Transaction costs related to the mergers totaled $871,634, and are recorded on our Consolidated Statement of Income within the other income (expense) line on the statement of income.
The following table summarizes unaudited pro forma results of operations (in thousands) for the years ended December 31, 2009 and 2008 as if the acquisitions had occurred on January 1, 2009 and January 1, 2008, respectively. The unaudited pro forma results of operations are based on the historical financial statements and related notes of each of the Company and the Ohio Companies for the years ended December 31, 2009 and 2008, and contain adjustments to depreciation and amortization for the effects of the purchase price allocation, and to income tax expense to record income tax expense for the Ohio Companies.
| | | | | | | | |
| | Year Ended December 31, | |
| | 2009 | | | 2008 | |
| | (In thousands) | |
|
Revenues | | $ | 102,708 | | | $ | 125,643 | |
Operating income | | | 11,918 | | | | 9,289 | |
Net income | | | 8,403 | | | | 4,587 | |
Earnings per share — basic | | $ | 1.400 | | | $ | 0.760 | |
Earnings per share — diluted | | $ | 1.400 | | | $ | 0.760 | |
F-34
ENERGY, INC. AND SUBSIDIARIES
NOTES TO CONSOLIDATED FINANCIAL STATEMENTS — (Continued)

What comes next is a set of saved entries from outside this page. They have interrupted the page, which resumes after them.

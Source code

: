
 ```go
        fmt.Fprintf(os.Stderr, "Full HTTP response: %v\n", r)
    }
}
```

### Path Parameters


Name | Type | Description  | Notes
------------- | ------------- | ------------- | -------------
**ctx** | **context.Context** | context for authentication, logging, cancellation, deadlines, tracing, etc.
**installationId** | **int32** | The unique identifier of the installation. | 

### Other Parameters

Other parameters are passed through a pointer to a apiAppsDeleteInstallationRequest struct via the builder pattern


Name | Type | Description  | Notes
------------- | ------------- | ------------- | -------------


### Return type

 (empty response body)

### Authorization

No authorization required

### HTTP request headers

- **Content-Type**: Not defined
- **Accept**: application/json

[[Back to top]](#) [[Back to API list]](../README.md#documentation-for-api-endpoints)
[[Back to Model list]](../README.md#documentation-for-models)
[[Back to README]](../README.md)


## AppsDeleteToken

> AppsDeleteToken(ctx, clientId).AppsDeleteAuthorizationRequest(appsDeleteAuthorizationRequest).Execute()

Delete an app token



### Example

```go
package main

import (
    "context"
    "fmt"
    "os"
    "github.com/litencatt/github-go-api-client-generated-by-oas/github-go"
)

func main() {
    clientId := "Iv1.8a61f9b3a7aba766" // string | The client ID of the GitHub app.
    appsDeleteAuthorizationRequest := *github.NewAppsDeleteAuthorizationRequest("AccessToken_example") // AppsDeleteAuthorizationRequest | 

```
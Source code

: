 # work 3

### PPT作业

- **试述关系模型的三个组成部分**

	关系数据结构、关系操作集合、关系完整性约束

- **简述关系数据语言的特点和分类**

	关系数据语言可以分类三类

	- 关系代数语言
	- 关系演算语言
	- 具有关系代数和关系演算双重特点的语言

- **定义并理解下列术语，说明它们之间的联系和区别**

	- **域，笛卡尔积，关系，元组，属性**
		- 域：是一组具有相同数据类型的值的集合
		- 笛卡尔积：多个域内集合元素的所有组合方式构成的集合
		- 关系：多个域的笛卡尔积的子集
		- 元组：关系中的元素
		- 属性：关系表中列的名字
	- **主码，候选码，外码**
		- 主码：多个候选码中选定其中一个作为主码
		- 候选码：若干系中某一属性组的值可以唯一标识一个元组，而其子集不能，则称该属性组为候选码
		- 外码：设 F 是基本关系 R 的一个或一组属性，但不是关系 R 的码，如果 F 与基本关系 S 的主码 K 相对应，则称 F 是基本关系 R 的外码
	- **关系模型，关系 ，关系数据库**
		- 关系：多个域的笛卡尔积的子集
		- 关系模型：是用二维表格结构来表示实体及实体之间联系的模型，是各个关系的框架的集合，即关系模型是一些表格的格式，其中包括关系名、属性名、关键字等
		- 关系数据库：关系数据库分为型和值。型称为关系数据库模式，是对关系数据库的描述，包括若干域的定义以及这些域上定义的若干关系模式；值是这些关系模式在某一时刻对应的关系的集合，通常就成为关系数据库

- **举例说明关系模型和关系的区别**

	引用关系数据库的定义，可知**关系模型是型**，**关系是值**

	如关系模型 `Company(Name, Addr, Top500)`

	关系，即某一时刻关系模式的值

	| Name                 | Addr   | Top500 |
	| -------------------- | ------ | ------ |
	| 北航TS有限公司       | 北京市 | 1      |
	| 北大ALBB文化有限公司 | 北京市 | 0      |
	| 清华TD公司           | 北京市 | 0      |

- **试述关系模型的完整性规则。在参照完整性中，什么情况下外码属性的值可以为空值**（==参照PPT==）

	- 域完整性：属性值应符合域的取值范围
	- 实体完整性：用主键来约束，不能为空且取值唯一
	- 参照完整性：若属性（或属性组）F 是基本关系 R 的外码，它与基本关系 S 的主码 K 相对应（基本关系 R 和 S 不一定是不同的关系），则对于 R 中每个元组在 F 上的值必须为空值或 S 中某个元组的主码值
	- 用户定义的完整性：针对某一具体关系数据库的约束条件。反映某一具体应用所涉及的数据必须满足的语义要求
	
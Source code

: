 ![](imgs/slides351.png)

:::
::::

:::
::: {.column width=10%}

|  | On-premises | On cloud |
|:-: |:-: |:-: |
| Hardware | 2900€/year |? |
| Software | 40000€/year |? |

The pro forma information is presented for informational purposes only and is not necessarily indicative of the results of operations that actually would have been achieved had the acquisition been consummated as of that time, nor is it intended to be a projection of future results.
The following is a discussion of the credit facilities and term loans being assumed in connection with our acquisition of the Ohio operations. This information is unaudited.
Citizens Bank Credit Facility (Unaudited)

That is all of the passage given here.